WORK TO COMPLETE: Using the data that follows, say how many lines contain the word "itemindent", giving the number by itself.

-- -- --

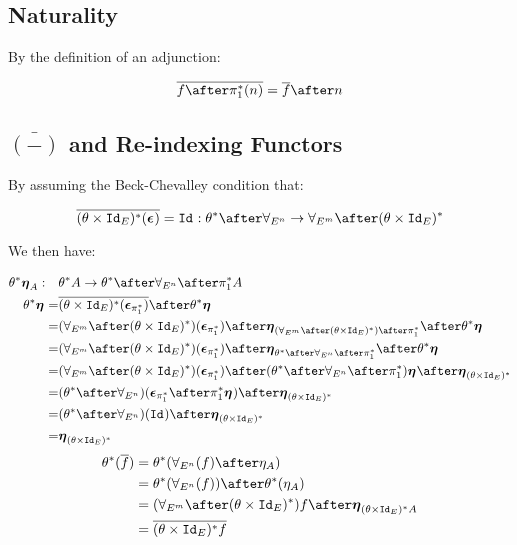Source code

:     \subsection{Naturality}
    By the definition of an adjunction:
    
    \begin{equation}
        \bar{f\after\pstar(n)} = \bar{f}\after n
    \end{equation}
    
    \subsection{$\bar{(-)}$ and Re-indexing Functors}
    By assuming the Beck-Chevalley condition that:
    
    \begin{equation}
        \bar{(\theta\times\Id{E})\star(\counit{})} = \Id{}: \theta\star\after\allEn \rightarrow \allEm\after(\theta\times\Id{E})\star
    \end{equation}
    
    We then have:
    
    \begin{align*}
        \theta\star\unit{A}:\quad&\theta\star A \rightarrow \theta\star\after\allEn\after\pstar A\\
        \theta\star\unit{} =& \bar{(\theta\times\Id{E})\star(\counit{\pstar})}\after\theta\star\unit{}\\
        =& (\allEm\after(\theta\times\Id{E})\star)(\counit{\pstar})\after\unit{(\allEm\after(\theta\times\Id{E})\star)\after\pstar}\after\theta\star\unit{}\\
        = & (\allEm\after(\theta\times\Id{E})\star)(\counit{\pstar})\after\unit{\theta\star\after\allEn\after\pstar}\after\theta\star\unit{}\\
        = & (\allEm\after(\theta\times\Id{E})\star)(\counit{\pstar}) \after(\theta\star\after\allEn\after\pstar)\unit{} \after\unit{(\theta\times\Id{E})\star}\\
        = & (\theta\star\after\allEn)(\counit{\pstar}
        \after\pstar\unit{})\after\unit{(\theta\times\Id{E})\star}\\
        = & (\theta\star\after\allEn)(\Id{})\after\unit{(\theta\times\Id{E})\star}\\
        = & \unit{(\theta\times\Id{E})\star}
    \end{align*}
    \begin{align*}
        \theta\star(\bar{f}) & = \theta\star(\allEn(f)\after\eta_A)\\
        & = \theta\star(\allEn(f))\after\theta\star(\eta_A)\\
        & =  (\allEm\after(\theta\times\Id{E})\star)f \after\unit{(\theta\times\Id{E})\star A}\\
        & = \bar{(\theta\times\Id{E})\star f}\\
    \end{align*}
    
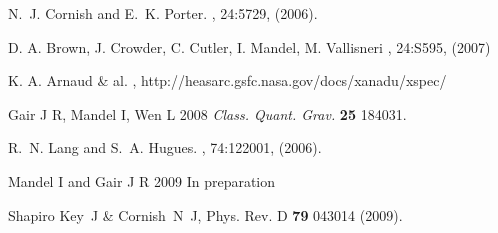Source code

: \documentclass{iopart}
\begin{document}
\begin{thebibliography}{99}
N.~J. Cornish and E.~K. Porter.
, 24:5729, (2006).

D. A. Brown, J. Crowder, C. Cutler, I. Mandel, M. Vallisneri
, 24:{S595}, (2007)  

K. A. Arnaud \& al.
, http://heasarc.gsfc.nasa.gov/docs/xanadu/xspec/ 

Gair J R, Mandel I, Wen L 2008 {\em Class. Quant. Grav.} \textbf{25} 184031.

R.~N. Lang and S.~A. Hugues.
, 74:122001, (2006).

Mandel I and Gair J R 2009 In preparation

 Shapiro Key~J \& Cornish~N~J, Phys. Rev. D {\bf 79} 043014 (2009).

\end{thebibliography}
\end{document}
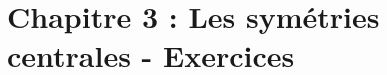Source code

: 

\newpage

\section*{Chapitre 3 : Les symétries centrales - Exercices}









\newpage
\setcounter{exrcntr}{0}









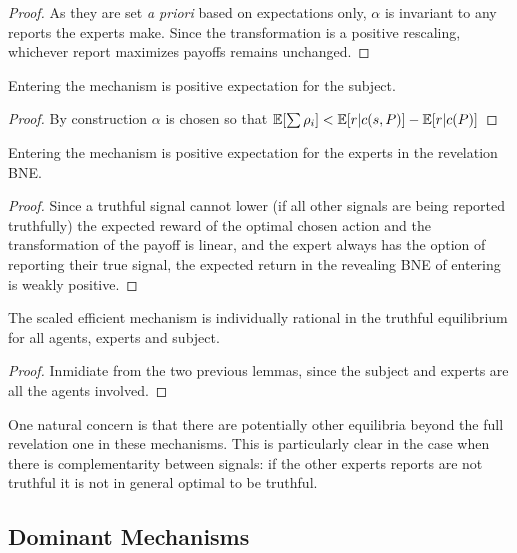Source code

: \begin{proof}
	As they are set \emph{a priori} based on expectations only, $\alpha$ is invariant to any reports the experts make. Since the transformation is a positive rescaling, whichever report maximizes payoffs remains unchanged. 
\end{proof}


\begin{lem}
	Entering the mechanism is positive expectation for the subject.
\end{lem}

\begin{proof}
  By construction $\alpha$ is chosen so that $\operatorname*{\mathbb E}[\sum \rho_i] < \operatorname*{\mathbb E}[r|c(s,P)] - \operatorname*{\mathbb E}[r|c(P)]$
\end{proof}


\begin{lem}
	Entering the mechanism is positive expectation for the experts in the revelation BNE.
\end{lem}

\begin{proof}
Since a truthful signal cannot lower (if all other signals are being reported truthfully) the expected reward of the optimal chosen action and the transformation of the payoff is linear, and the expert always has the option of reporting their true signal, the expected return in the revealing BNE of entering is weakly positive.
\end{proof}


\begin{thm}
	The scaled efficient mechanism is individually rational in the truthful equilibrium for all agents, experts and subject.
\end{thm}

\begin{proof}
Inmidiate from the two previous lemmas, since the subject and experts are all the agents involved.
\end{proof}

One natural concern is that there are potentially other equilibria beyond the full revelation one in these mechanisms. This is particularly clear in the case when there is complementarity between signals: if the other experts reports are not truthful it is not in general optimal to be truthful.


\subsection{Dominant Mechanisms}

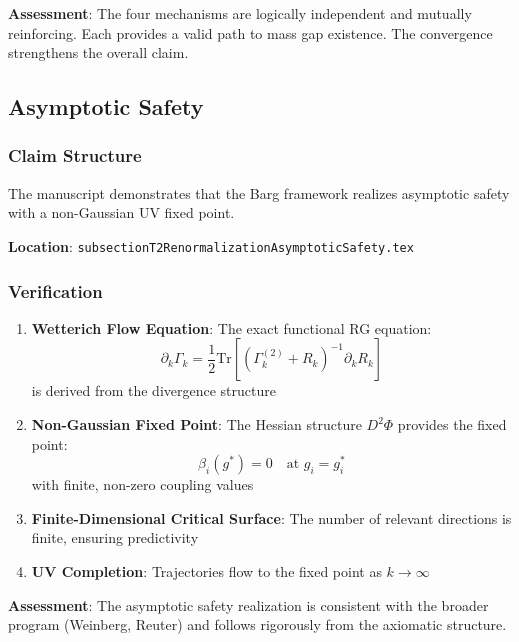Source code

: \documentclass[11pt,a4paper]{article}
\theoremstyle{definition}
\begin{document}
\textbf{Assessment}: The four mechanisms are logically independent and mutually reinforcing. Each provides a valid path to mass gap existence. The convergence strengthens the overall claim.

\subsection{Asymptotic Safety}

\subsubsection{Claim Structure}

The manuscript demonstrates that the Barg framework realizes asymptotic safety with a non-Gaussian UV fixed point.

\textbf{Location}: \texttt{subsectionT2RenormalizationAsymptoticSafety.tex}

\subsubsection{Verification}

\begin{enumerate}
    \item \textbf{Wetterich Flow Equation}: The exact functional RG equation:
    \begin{equation}
        \partial_k \Gamma_k = \frac{1}{2} \text{Tr}\left[\left(\Gamma_k^{(2)} + R_k\right)^{-1} \partial_k R_k\right]
    \end{equation}
    is derived from the divergence structure

    \item \textbf{Non-Gaussian Fixed Point}: The Hessian structure $D^2\Phi$ provides the fixed point:
    \begin{equation}
        \beta_i(g^*) = 0 \quad \text{at } g_i = g_i^*
    \end{equation}
    with finite, non-zero coupling values

    \item \textbf{Finite-Dimensional Critical Surface}: The number of relevant directions is finite, ensuring predictivity

    \item \textbf{UV Completion}: Trajectories flow to the fixed point as $k \to \infty$
\end{enumerate}

\textbf{Assessment}: The asymptotic safety realization is consistent with the broader program (Weinberg, Reuter) and follows rigorously from the axiomatic structure.
\end{document}
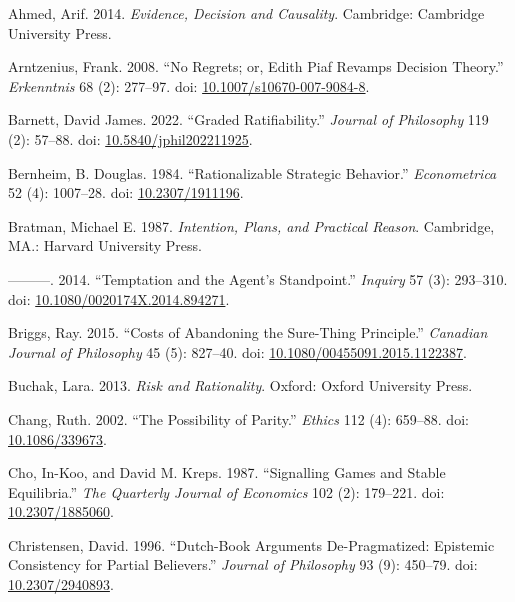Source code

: \documentclass[
  11pt,
  letterpaper,
  DIV=11,
  numbers=noendperiod,
  twoside]{scrartcl}
\newlength{\cslhangindent}
\newenvironment{CSLReferences}[2] %
 {\begin{list}{}{%
  \setlength{\itemindent}{0pt}
  \setlength{\leftmargin}{0pt}
  \setlength{\parsep}{0pt}
  \ifodd #1
   \setlength{\leftmargin}{\cslhangindent}
   \setlength{\itemindent}{-1\cslhangindent}
  \fi
  \setlength{\itemsep}{#2\baselineskip}}}
 {\end{list}}
\begin{document}
\label{refs}
\begin{CSLReferences}{1}{0}
Ahmed, Arif. 2014. \emph{Evidence, Decision and Causality}. Cambridge:
{C}ambridge {U}niversity {P}ress.

Arntzenius, Frank. 2008. {``No Regrets; or, Edith Piaf Revamps Decision
Theory.''} \emph{Erkenntnis} 68 (2): 277--97. doi:
\href{https://doi.org/10.1007/s10670-007-9084-8}{10.1007/s10670-007-9084-8}.

Barnett, David James. 2022. {``Graded Ratifiability.''} \emph{Journal of
Philosophy} 119 (2): 57--88. doi:
\href{https://doi.org/10.5840/jphil202211925}{10.5840/jphil202211925}.

Bernheim, B. Douglas. 1984. {``Rationalizable Strategic Behavior.''}
\emph{Econometrica} 52 (4): 1007--28. doi:
\href{https://doi.org/10.2307/1911196}{10.2307/1911196}.

Bratman, Michael E. 1987. \emph{Intention, Plans, and Practical Reason}.
Cambridge, MA.: Harvard University Press.

---------. 2014. {``Temptation and the Agent's Standpoint.''}
\emph{Inquiry} 57 (3): 293--310. doi:
\href{https://doi.org/10.1080/0020174X.2014.894271}{10.1080/0020174X.2014.894271}.

Briggs, Ray. 2015. {``Costs of Abandoning the Sure-Thing Principle.''}
\emph{Canadian Journal of Philosophy} 45 (5): 827--40. doi:
\href{https://doi.org/10.1080/00455091.2015.1122387}{10.1080/00455091.2015.1122387}.

Buchak, Lara. 2013. \emph{Risk and Rationality}. Oxford: Oxford
University Press.

Chang, Ruth. 2002. {``The Possibility of Parity.''} \emph{Ethics} 112
(4): 659--88. doi:
\href{https://doi.org/10.1086/339673}{10.1086/339673}.

Cho, In-Koo, and David M. Kreps. 1987. {``Signalling Games and Stable
Equilibria.''} \emph{The Quarterly Journal of Economics} 102 (2):
179--221. doi: \href{https://doi.org/10.2307/1885060}{10.2307/1885060}.

Christensen, David. 1996. {``Dutch-Book Arguments {D}e-Pragmatized:
Epistemic Consistency for Partial Believers.''} \emph{Journal of
Philosophy} 93 (9): 450--79. doi:
\href{https://doi.org/10.2307/2940893}{10.2307/2940893}.


\end{CSLReferences}
\end{document}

-- -- --

WRITTEN SOLUTION: 2